Once upon a time, I had to use a CD player - the CD version of the Sony Walkman, a fine piece of equipment, and very portable, but it was very greedy for batteries, and required that you transport the CDs, too, naturally enough.
Once upon an even more distant time, around a decade or so earlier, in order to be able to listen to my music, I remember having to physically transport a combined DC/radio/cassette player to the former eastern Europe in the early 90s, this was a time when I spent several months there, and such a piece of equipment was unheard of in those parts.
So, iPods were an absolute godsend, if music mattered in your life.
I had borrowed the Quatuor Mosaïques Haydn Op 20 works on period instruments(Astree, 2000) from the library and thought them so wonderful that I promptly asked a sibling for that for Christmas. That and the download I got today are the only ones I think I’ve heard aside from a much older one by the Amadeus Quartet, via analog-digital transfer so that was at a bit of a remove. I don’t know if I ever ripped that set and may have lent out the CDs meaning I’ll likely never see them again. Anyway these Kodály downloads from Apple Music are very nice and will keep me Haydn-happy until Christmas when Santa Claus shows up with the Mosaïques CDs.

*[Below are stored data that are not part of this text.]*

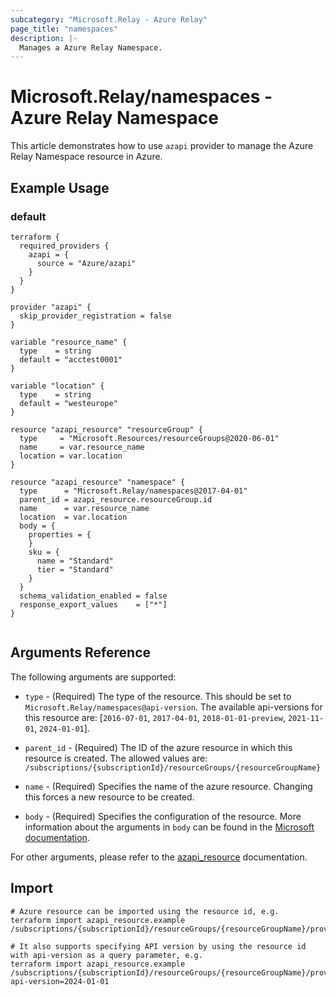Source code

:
 ```yaml
---
subcategory: "Microsoft.Relay - Azure Relay"
page_title: "namespaces"
description: |-
  Manages a Azure Relay Namespace.
---
```


# Microsoft.Relay/namespaces - Azure Relay Namespace

This article demonstrates how to use `azapi` provider to manage the Azure Relay Namespace resource in Azure.



## Example Usage

### default

```hcl
terraform {
  required_providers {
    azapi = {
      source = "Azure/azapi"
    }
  }
}

provider "azapi" {
  skip_provider_registration = false
}

variable "resource_name" {
  type    = string
  default = "acctest0001"
}

variable "location" {
  type    = string
  default = "westeurope"
}

resource "azapi_resource" "resourceGroup" {
  type     = "Microsoft.Resources/resourceGroups@2020-06-01"
  name     = var.resource_name
  location = var.location
}

resource "azapi_resource" "namespace" {
  type      = "Microsoft.Relay/namespaces@2017-04-01"
  parent_id = azapi_resource.resourceGroup.id
  name      = var.resource_name
  location  = var.location
  body = {
    properties = {
    }
    sku = {
      name = "Standard"
      tier = "Standard"
    }
  }
  schema_validation_enabled = false
  response_export_values    = ["*"]
}


```



## Arguments Reference

The following arguments are supported:

* `type` - (Required) The type of the resource. This should be set to `Microsoft.Relay/namespaces@api-version`. The available api-versions for this resource are: [`2016-07-01`, `2017-04-01`, `2018-01-01-preview`, `2021-11-01`, `2024-01-01`].

* `parent_id` - (Required) The ID of the azure resource in which this resource is created. The allowed values are:  
  `/subscriptions/{subscriptionId}/resourceGroups/{resourceGroupName}`

* `name` - (Required) Specifies the name of the azure resource. Changing this forces a new resource to be created.

* `body` - (Required) Specifies the configuration of the resource. More information about the arguments in `body` can be found in the [Microsoft documentation](https://learn.microsoft.com/en-us/azure/templates/Microsoft.Relay/namespaces?pivots=deployment-language-terraform).

For other arguments, please refer to the [azapi_resource](https://registry.terraform.io/providers/Azure/azapi/latest/docs/resources/resource) documentation.

## Import

 ```shell
 # Azure resource can be imported using the resource id, e.g.
 terraform import azapi_resource.example /subscriptions/{subscriptionId}/resourceGroups/{resourceGroupName}/providers/Microsoft.Relay/namespaces/{resourceName}
 
 # It also supports specifying API version by using the resource id with api-version as a query parameter, e.g.
 terraform import azapi_resource.example /subscriptions/{subscriptionId}/resourceGroups/{resourceGroupName}/providers/Microsoft.Relay/namespaces/{resourceName}?api-version=2024-01-01
 ```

My grandparents had a console radio and record player in their living room back in the 1940s. It was about one-third the size of a VW beetle, I think. And I remember that first iPod too. Wow. I’ll take digital tracks over those 78rpm dinnerplates any day, not least for relative heft of the stuff it takes to get soundwaves out of them. I still sometimes glance at a clip-on iPod shuffle that I wear doing chores around the house and am amazed that I can cart around so much music on something so tiny. I feel so lucky having lived through this timeframe of tech development related to production and reproduction of music performed live or in studios.
One day I was upstairs in my grandparents' attic, on an assigned mission to retrieve spare linens or dishes or something, I was briefly distracted by finding a box full of old concert programs apparently obtained by someone in the family who had attended the concerts and kept the souvenirs. Touring quartets, piano soloists, lieder singers; those were the only performances one got to hear before radio and recordings arrived in ordinary households, unless some members of a family were accomplished amateur musicians themselves. Now we all have portable devices with gigabytes and more of music. I sometimes imagine envy on the part of some ancestors.
Terrific post.
Ah, the old 78 rpm vinyl. My mother had inherited some of them, - massive, heavy things from the 40s, made from shellac, (as I now know) and the first record player we had as kids was able to play them. We were amazed at the speed of rotation of the 78s, and tried it with some of the 45s, and 33s, (that squeaky sound of a high pitched voice was irresistibly hilarious to a child's ear) until my father caught us and made it clear that he was Not Impressed.
Agree re the wonders of having lived through the technological marvels of this age, at least in terms of music storage and playing. And agree about the wonder from those of our ancestors who loved music. My father would have loved the iPod - he was open to new technology, and passionate about his music.
Having said that, he always used to remark on how much better the record-players - and, later - stereos - that were available from the 70s were to what he had grown up with. Indeed, he was the family stereo-buyer, (though we, brothers and self, were the main users) and adored undertaking extensive and meticulous research before making a purchase (when he investigated brands, specs, price).
When he was dating my mother in the 50s, one of the gifts he gave her - very expensive at the time - was a top class record player, (treasured by her) - I think it might have been a Phillips - which was still working perfectly until we were teenagers two decades later, and was used - a lot - by us, until it died and was replaced by a stereo bought by him.
And yes, many of those older homes, especially the middle class ones, had pianos, and anyone half talented, with half an ear, could play fairly competently, while some were very accomplished musicians.